▶ _Work to complete_: For this exercise, return exactly the lines of the material below that begin at the one with "-**Tipo de Dado" and stop after the one with "-**JOIN:** Combina linhas".
---------- Given records ----------
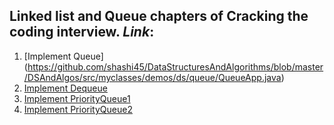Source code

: ##  Linked list and Queue chapters of Cracking the coding interview. *Link*:



1. [Implement Queue] (https://github.com/shashi45/DataStructuresAndAlgorithms/blob/master/DSAndAlgos/src/myclasses/demos/ds/queue/QueueApp.java)
2. [Implement Dequeue](https://github.com/shashi45/DataStructuresAndAlgorithms/blob/master/DSAndAlgos/src/myclasses/demos/ds/queue/dequeue/Dequeue.java)
3. [Implement PriorityQueue1](https://github.com/shashi45/DataStructuresAndAlgorithms/tree/master/DSAndAlgos/src/myclasses/demos/ds/queue/priorityqueue)
4. [Implement PriorityQueue2](https://github.com/shashi45/DataStructuresAndAlgorithms/tree/master/DSAndAlgos/src/myclasses/demos/ds/queue/priorityqueue/q44)
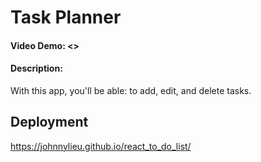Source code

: # Task Planner

#### Video Demo:  <>

#### Description:
With this app, you'll be able:
 to add,
 edit,
 and delete tasks.

## Deployment
<https://johnnylieu.github.io/react_to_do_list/>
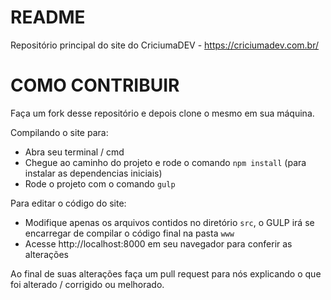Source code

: # README

Repositório principal do site do CriciumaDEV - https://criciumadev.com.br/

# COMO CONTRIBUIR

Faça um fork desse repositório e depois clone o mesmo em sua máquina.

Compilando o site para:

* Abra seu terminal / cmd
* Chegue ao caminho do projeto e rode o comando `npm install` (para instalar as dependencias iniciais)
* Rode o projeto com o comando `gulp`

Para editar o código do site:

* Modifique apenas os arquivos contidos no diretório `src`, o GULP irá se encarregar de compilar o código final na pasta `www`
* Acesse http://localhost:8000 em seu navegador para conferir as alterações

Ao final de suas alterações faça um pull request para nós explicando o que foi alterado / corrigido ou melhorado.
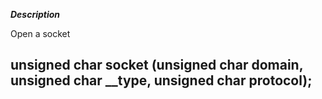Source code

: ***Description***

Open a socket
## unsigned char socket (unsigned char domain, unsigned char __type, unsigned char protocol);

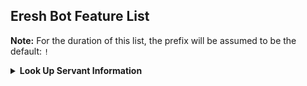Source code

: ## Eresh Bot Feature List

**Note:** For the duration of this list, the prefix will be assumed to be the default: `!`
<details>
  <summary><b>Look Up Servant Information</b></summary>
</details>

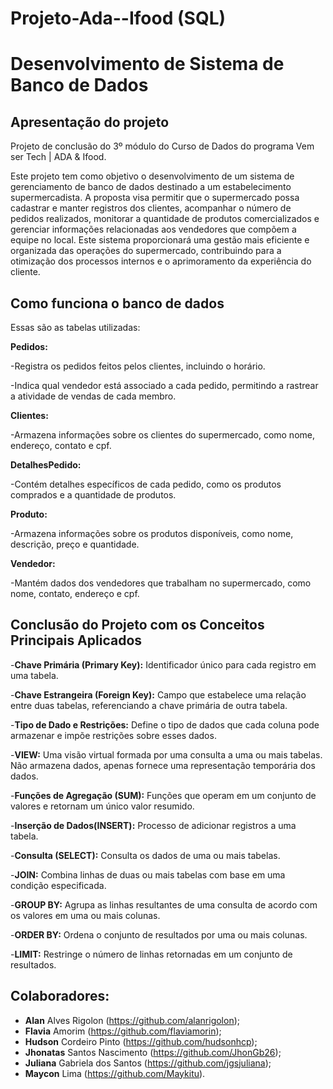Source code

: # Projeto-Ada--Ifood (SQL)
# Desenvolvimento de Sistema de Banco de Dados

## Apresentação do projeto 

Projeto de conclusão do 3º módulo do Curso de Dados do programa Vem ser Tech | ADA & Ifood.

Este projeto tem como objetivo o desenvolvimento de um sistema de gerenciamento de banco de dados destinado a um estabelecimento supermercadista. A proposta visa permitir que o supermercado possa cadastrar e manter registros dos clientes, acompanhar o número de pedidos realizados, monitorar a quantidade de produtos comercializados e gerenciar informações relacionadas aos vendedores que compõem a equipe no local. Este sistema proporcionará uma gestão mais eficiente e organizada das operações do supermercado, contribuindo para a otimização dos processos internos e o aprimoramento da experiência do cliente.

## Como funciona o banco de dados

Essas são as tabelas utilizadas:

**Pedidos:**

-Registra os pedidos feitos pelos clientes, incluindo o horário.

-Indica qual vendedor está associado a cada pedido, permitindo a rastrear a atividade de vendas de cada membro. 

**Clientes:**

-Armazena informações sobre os clientes do supermercado, como nome, endereço, contato e cpf.

**DetalhesPedido:**

-Contém detalhes específicos de cada pedido, como os produtos comprados e a quantidade de produtos.

**Produto:**

-Armazena informações sobre os produtos disponíveis, como nome, descrição, preço e quantidade.  

**Vendedor:**

-Mantém dados dos vendedores que trabalham no supermercado, como nome, contato, endereço e cpf.

## Conclusão do Projeto com os Conceitos Principais Aplicados

-**Chave Primária (Primary Key):** Identificador único para cada registro em uma tabela.

-**Chave Estrangeira (Foreign Key):** Campo que estabelece uma relação entre duas tabelas, referenciando a chave primária de outra tabela.

-**Tipo de Dado e Restrições:** Define o tipo de dados que cada coluna pode armazenar e impõe restrições sobre esses dados.

-**VIEW:** Uma visão virtual formada por uma consulta a uma ou mais tabelas. Não armazena dados, apenas fornece uma representação temporária dos dados.

-**Funções de Agregação (SUM):** Funções que operam em um conjunto de valores e retornam um único valor resumido.

-**Inserção de Dados(INSERT):** Processo de adicionar registros a uma tabela.

-**Consulta (SELECT):** Consulta os dados de uma ou mais tabelas.

-**JOIN:** Combina linhas de duas ou mais tabelas com base em uma condição especificada.

-**GROUP BY:** Agrupa as linhas resultantes de uma consulta de acordo com os valores em uma ou mais colunas.

-**ORDER BY:** Ordena o conjunto de resultados por uma ou mais colunas.

-**LIMIT:** Restringe o número de linhas retornadas em um conjunto de resultados.




## Colaboradores:
-   **Alan** Alves Rigolon (https://github.com/alanrigolon);
-   **Flavia**  Amorim (https://github.com/flaviamorin);
-   **Hudson** Cordeiro Pinto (https://github.com/hudsonhcp);
-   **Jhonatas** Santos Nascimento (https://github.com/JhonGb26);
-   **Juliana** Gabriela dos Santos (https://github.com/jgsjuliana);
-   **Maycon** Lima (https://github.com/Maykitu).

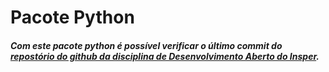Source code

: # Pacote Python

##### Com este pacote python é possível verificar o último commit do [repostório do github da disciplina de Desenvolvimento Aberto do Insper](https://github.com/Insper/dev-aberto).

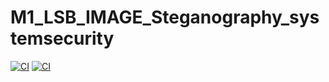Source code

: # M1_LSB_IMAGE_Steganography_systemsecurity
[![CI](https://github.com/Shashank930/M1_LSB_IMAGE_Steganography_systemsecurity/actions/workflows/linux-build.yml/badge.svg)](https://github.com/Shashank930/M1_LSB_IMAGE_Steganography_systemsecurity/actions/workflows/linux-build.yml)
[![CI](https://github.com/Shashank930/M1_LSB_IMAGE_Steganography_systemsecurity/actions/workflows/linux-build.yml/badge.svg)](https://github.com/Shashank930/M1_LSB_IMAGE_Steganography_systemsecurity/actions/workflows/linux-build.yml)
----------
▶ _Exercise answer_:
-**Tipo de Dado e Restrições:** Define o tipo de dados que cada coluna pode armazenar e impõe restrições sobre esses dados.

-**VIEW:** Uma visão virtual formada por uma consulta a uma ou mais tabelas. Não armazena dados, apenas fornece uma representação temporária dos dados.

-**Funções de Agregação (SUM):** Funções que operam em um conjunto de valores e retornam um único valor resumido.

-**Inserção de Dados(INSERT):** Processo de adicionar registros a uma tabela.

-**Consulta (SELECT):** Consulta os dados de uma ou mais tabelas.

-**JOIN:** Combina linhas de duas ou mais tabelas com base em uma condição especificada.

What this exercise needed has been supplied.